● PROBLEM STATEMENT:
Look over the lines below. Report each one that includes the string "subseteq".

● Items from a data source:
++++++++++++++++++++

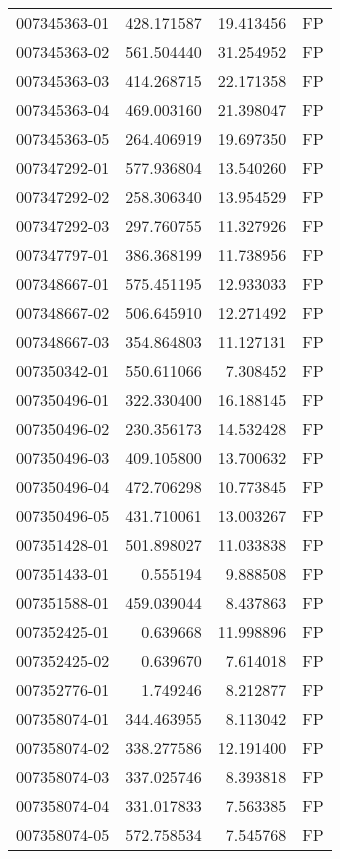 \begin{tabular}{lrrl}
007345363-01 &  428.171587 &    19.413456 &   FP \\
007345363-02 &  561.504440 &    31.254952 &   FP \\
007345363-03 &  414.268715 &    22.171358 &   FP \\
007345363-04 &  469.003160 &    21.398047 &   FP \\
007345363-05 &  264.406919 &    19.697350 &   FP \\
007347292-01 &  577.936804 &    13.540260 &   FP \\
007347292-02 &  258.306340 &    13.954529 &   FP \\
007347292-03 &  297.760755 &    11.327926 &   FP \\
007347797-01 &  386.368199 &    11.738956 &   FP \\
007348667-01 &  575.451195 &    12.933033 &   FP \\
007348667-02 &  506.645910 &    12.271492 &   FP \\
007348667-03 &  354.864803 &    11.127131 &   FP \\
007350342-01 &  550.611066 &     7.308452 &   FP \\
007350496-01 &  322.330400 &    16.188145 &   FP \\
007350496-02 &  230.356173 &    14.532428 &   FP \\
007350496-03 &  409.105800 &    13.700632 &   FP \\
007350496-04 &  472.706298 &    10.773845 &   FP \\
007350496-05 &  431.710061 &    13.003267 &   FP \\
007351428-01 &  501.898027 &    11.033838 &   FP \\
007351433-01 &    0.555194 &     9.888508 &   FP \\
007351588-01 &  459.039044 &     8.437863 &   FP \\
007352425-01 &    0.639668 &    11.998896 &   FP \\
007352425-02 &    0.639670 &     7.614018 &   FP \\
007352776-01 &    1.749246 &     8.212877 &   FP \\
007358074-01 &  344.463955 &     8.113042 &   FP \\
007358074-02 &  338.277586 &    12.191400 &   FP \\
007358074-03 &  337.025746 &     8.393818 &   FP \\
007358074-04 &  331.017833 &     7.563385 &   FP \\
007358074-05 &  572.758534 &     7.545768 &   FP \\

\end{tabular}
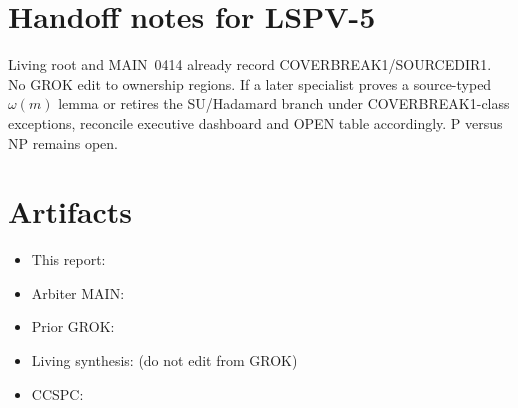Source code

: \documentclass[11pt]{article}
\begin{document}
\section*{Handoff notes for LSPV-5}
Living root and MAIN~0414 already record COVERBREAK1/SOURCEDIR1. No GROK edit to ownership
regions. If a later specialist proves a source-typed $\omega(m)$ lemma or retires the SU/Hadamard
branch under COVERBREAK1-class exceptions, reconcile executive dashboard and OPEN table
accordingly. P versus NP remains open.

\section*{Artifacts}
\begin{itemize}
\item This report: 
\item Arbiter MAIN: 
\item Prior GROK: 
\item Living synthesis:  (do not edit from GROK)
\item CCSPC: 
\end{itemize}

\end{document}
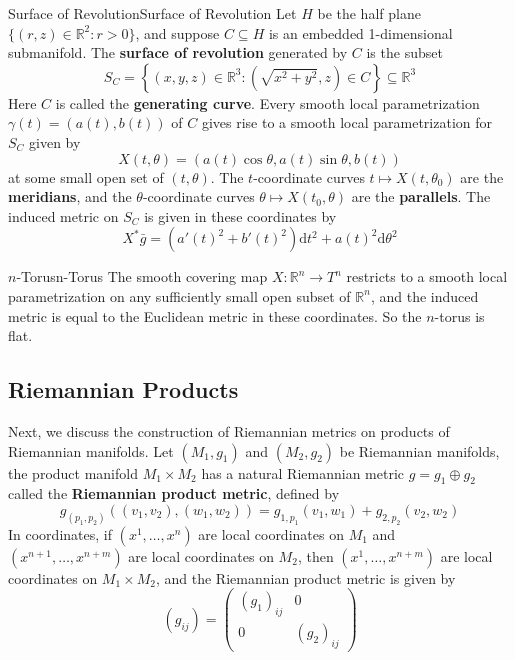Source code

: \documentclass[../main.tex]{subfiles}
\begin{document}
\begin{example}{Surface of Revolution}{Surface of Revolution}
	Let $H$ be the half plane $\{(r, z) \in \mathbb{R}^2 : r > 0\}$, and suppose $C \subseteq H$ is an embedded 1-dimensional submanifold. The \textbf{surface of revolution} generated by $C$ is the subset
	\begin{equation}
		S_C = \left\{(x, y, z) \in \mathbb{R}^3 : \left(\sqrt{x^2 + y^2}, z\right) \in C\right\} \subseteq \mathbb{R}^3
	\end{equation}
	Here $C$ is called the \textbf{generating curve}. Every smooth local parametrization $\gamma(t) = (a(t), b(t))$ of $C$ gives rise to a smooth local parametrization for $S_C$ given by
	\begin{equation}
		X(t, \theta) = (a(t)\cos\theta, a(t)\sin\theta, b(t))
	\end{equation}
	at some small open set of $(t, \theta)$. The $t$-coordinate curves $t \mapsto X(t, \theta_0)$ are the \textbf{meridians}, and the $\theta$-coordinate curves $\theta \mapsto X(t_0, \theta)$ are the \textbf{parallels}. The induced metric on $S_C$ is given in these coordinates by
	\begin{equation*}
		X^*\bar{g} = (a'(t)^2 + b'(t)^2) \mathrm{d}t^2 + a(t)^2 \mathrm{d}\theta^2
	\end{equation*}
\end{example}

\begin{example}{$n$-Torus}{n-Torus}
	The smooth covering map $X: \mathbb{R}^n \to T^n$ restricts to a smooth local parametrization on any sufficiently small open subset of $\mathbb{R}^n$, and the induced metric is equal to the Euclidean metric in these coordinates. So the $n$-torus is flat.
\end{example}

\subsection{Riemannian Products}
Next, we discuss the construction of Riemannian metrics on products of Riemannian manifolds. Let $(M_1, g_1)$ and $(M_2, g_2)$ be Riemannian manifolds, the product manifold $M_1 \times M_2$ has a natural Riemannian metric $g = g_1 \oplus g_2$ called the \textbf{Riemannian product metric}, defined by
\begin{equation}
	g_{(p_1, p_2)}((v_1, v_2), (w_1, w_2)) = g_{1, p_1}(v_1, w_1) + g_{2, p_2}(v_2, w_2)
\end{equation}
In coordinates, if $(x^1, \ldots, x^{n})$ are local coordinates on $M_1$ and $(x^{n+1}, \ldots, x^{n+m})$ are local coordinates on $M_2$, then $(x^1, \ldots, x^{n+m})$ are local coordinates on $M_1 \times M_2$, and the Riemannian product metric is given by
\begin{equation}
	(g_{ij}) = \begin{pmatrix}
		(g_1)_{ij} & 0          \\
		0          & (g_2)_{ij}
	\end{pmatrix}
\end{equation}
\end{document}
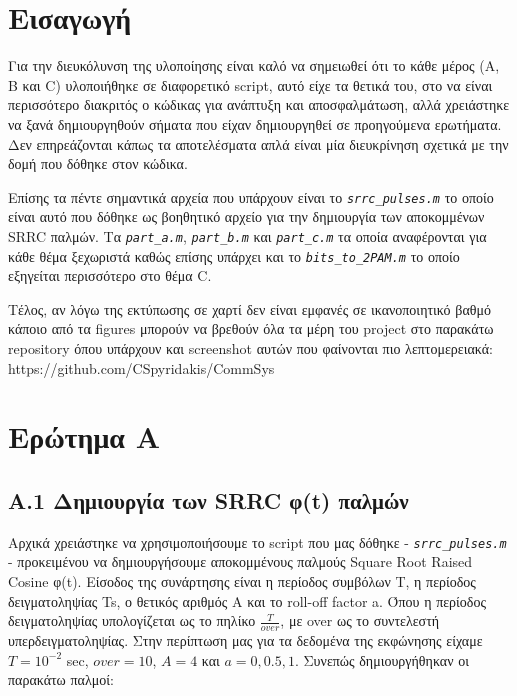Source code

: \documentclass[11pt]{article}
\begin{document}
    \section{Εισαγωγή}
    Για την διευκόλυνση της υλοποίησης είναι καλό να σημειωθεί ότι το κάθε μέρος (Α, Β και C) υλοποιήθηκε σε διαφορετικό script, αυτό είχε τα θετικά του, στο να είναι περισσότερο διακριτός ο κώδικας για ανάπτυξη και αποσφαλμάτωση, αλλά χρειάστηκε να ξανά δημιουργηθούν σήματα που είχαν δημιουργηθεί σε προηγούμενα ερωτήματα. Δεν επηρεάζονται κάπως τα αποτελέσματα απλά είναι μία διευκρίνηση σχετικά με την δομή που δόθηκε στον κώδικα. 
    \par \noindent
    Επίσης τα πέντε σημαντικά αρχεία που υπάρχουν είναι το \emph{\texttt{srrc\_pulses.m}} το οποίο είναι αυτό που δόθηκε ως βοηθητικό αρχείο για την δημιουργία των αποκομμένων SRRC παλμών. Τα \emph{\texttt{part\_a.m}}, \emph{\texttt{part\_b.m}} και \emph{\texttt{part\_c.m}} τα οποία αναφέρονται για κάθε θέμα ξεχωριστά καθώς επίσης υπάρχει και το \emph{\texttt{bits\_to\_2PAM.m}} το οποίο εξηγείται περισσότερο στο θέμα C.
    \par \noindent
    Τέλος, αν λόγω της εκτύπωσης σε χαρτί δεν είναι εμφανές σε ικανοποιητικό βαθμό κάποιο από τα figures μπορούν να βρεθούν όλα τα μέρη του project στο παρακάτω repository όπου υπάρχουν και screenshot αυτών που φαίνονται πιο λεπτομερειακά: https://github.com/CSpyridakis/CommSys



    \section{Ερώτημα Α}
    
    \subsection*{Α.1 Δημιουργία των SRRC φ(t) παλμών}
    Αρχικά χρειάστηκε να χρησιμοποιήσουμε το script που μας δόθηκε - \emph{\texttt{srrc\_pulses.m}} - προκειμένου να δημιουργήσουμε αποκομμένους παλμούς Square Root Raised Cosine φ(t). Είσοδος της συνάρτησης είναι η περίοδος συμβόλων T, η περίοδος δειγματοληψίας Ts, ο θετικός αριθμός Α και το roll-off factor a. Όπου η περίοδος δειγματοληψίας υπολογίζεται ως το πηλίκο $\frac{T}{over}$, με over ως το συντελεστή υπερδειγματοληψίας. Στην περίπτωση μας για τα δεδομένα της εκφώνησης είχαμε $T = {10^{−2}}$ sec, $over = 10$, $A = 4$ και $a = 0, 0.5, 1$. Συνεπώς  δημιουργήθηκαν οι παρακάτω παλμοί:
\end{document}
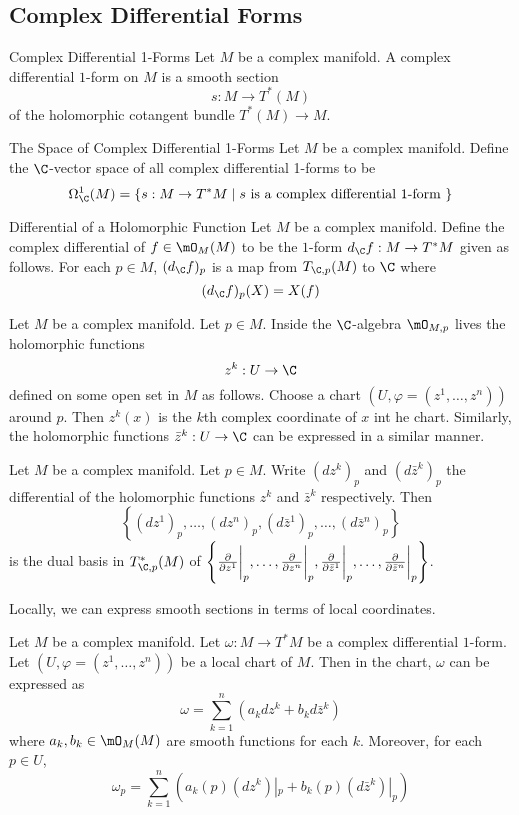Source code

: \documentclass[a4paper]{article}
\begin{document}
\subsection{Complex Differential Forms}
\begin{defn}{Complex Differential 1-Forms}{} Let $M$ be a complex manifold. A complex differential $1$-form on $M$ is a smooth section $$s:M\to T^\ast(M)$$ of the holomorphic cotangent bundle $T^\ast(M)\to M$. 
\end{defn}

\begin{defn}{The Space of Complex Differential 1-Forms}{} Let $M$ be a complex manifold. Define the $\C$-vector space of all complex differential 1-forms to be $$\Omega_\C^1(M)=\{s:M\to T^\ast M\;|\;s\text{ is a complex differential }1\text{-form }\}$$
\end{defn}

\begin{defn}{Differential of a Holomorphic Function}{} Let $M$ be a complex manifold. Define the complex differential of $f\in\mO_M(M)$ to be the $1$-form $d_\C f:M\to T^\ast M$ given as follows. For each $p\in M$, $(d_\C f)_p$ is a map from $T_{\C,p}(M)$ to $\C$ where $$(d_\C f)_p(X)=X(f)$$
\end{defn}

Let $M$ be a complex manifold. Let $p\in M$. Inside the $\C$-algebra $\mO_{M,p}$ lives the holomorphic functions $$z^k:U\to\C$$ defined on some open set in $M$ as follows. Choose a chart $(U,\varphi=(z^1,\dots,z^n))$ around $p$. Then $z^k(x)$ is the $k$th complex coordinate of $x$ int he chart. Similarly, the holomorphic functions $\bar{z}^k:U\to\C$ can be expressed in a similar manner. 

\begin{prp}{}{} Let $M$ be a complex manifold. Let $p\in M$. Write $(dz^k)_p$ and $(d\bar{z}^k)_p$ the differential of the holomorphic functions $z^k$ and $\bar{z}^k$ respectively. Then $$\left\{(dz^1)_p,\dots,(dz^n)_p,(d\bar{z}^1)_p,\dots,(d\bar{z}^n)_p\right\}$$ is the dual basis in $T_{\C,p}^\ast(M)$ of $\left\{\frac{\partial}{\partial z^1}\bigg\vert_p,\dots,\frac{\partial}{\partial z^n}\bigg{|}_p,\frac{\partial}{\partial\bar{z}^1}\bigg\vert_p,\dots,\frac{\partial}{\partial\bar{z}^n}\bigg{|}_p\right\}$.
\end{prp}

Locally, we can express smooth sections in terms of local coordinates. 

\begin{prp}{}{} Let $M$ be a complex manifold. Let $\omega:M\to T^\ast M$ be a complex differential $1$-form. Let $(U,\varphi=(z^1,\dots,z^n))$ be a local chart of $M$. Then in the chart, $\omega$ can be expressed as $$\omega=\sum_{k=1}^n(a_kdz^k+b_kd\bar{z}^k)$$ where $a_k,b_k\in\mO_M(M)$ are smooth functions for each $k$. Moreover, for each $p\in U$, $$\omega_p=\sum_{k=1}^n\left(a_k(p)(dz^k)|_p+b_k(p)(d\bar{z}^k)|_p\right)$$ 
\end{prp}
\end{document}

++++++++++++++++++++

● RESPONSE FOR THIS EXERCISE:
	Let $H$ be the half plane $\{(r, z) \in \mathbb{R}^2 : r > 0\}$, and suppose $C \subseteq H$ is an embedded 1-dimensional submanifold. The \textbf{surface of revolution} generated by $C$ is the subset
		S_C = \left\{(x, y, z) \in \mathbb{R}^3 : \left(\sqrt{x^2 + y^2}, z\right) \in C\right\} \subseteq \mathbb{R}^3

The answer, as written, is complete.